Let’s see the distribution of the lowest position for each trajectory, i.e., \(\min_{t} \Big\{x(t; x^\text{new}_0, \zeta, \omega)\Big\}\) where \(\zeta, \omega \sim p_\text{pop}\):

Hide code cell source
x_min = jnp.min(x_samples, axis=1)

fig, ax = plt.subplots()
ax.hist(x_min, bins=40, color='tab:blue', alpha=0.5)
ax.axvline(x=-3, color='black', linestyle='--', label='Threshold')
ax.set_title("Population predictive distribution for the lowest position", fontsize=16)
ax.set_xlabel("Position")
ax.set_ylabel("Number of samples")
sns.despine(trim=True);
../../_images/54411c8da4982dd4387815830ba9ef8315ea43bbb5f8bf82857bc25c39ed2192.svg

Finally let’s compute the probability that a car will hit the threshold of \(x=-2\) cm.
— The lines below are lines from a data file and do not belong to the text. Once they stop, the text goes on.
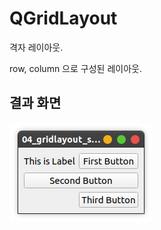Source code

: # QGridLayout

격자 레이아웃.

row, column 으로 구성된 레이아웃.

## 결과 화면

![gridlayout-sample](/04_gridlayout_sample/img/gridlayout.png)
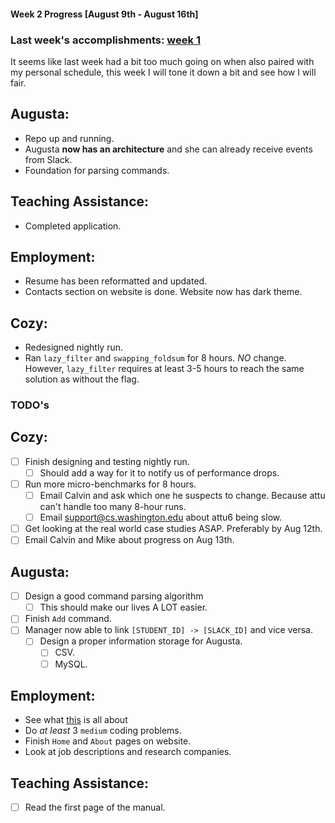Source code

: #### Week 2 Progress [August 9th - August 16th]
### Last week's accomplishments: [week 1](week1.md)
It seems like last week had a bit too much going on when also paired with my
personal schedule, this week I will tone it down a bit and see how I will fair.

## Augusta:
- Repo up and running.
- Augusta **now has an architecture** and she can already receive events from
Slack.
- Foundation for parsing commands.

## Teaching Assistance:
- Completed application.

## Employment:
- Resume has been reformatted and updated.
- Contacts section on website is done. Website now has dark theme.

## Cozy:
- Redesigned nightly run.
- Ran `lazy_filter` and `swapping_foldsum` for 8 hours. _NO_ change. However,
`lazy_filter` requires at least 3-5 hours to reach the same solution as
without the flag.

### TODO's
## Cozy:
- [ ] Finish designing and testing nightly run.
    - [ ] Should add a way for it to notify us of performance drops.
- [ ] Run more micro-benchmarks for 8 hours.
    - [ ] Email Calvin and ask which one he suspects to change. Because attu can't
    handle too many 8-hour runs.
    - [ ] Email support@cs.washington.edu about attu6 being slow.
- [ ] Get looking at the real world case studies ASAP. Preferably by Aug 12th.
- [ ] Email Calvin and Mike about progress on Aug 13th.

## Augusta:
- [ ] Design a good command parsing algorithm
    - [ ] This should make our lives A LOT easier.
- [ ] Finish `Add` command.
- [ ] Manager now able to link `[STUDENT_ID] -> [SLACK_ID]` and vice versa.
    - [ ] Design a proper information storage for Augusta.
        - [ ] CSV.
        - [ ] MySQL.

## Employment:
- See what
[this](https://www.cs.washington.edu/academics/ugrad/enrichment/research)
is all about
- Do _at least_ 3 `medium` coding problems.
- Finish `Home` and `About` pages on website.
- Look at job descriptions and research companies.

## Teaching Assistance:
- [ ] Read the first page of the manual.
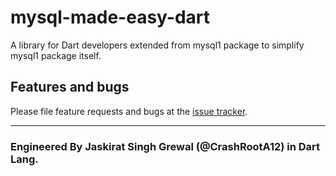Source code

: # mysql-made-easy-dart
A library for Dart developers extended from mysql1 package to simplify mysql1 package itself.

## Features and bugs

Please file feature requests and bugs at the [issue tracker][tracker].

<hr>

### Engineered By Jaskirat Singh Grewal (@CrashRootA12) in Dart Lang.

[tracker]: https://github.com/CrashRootA12/mysql-made-easy-dart/issues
If this value is greater than 0.1, we will send a construction team to smooth out the bump.

Hide code cell source
# Compute the probability that a car will hit the threshold
prob_hit_threshold = jnp.mean(hits_threshold)
print(f"Probability that a car will hit the threshold is {prob_hit_threshold:.2f}.")
Probability that a car will hit the threshold is 0.22.

Questions#

  • Use a smaller dataset (set N_INDIVIDUALS=10). Do we still get a good approximation of the population distribution?

  • Use less time points (set N_TIMES=8). Do the MCMC chains all converge to the same posterior distribution? Why or why not?’

  • Increase the measurement noise (set MEASUREMENT_NOISE=0.3). Do the MCMC chains all converge to the same posterior distribution? Why or why not?’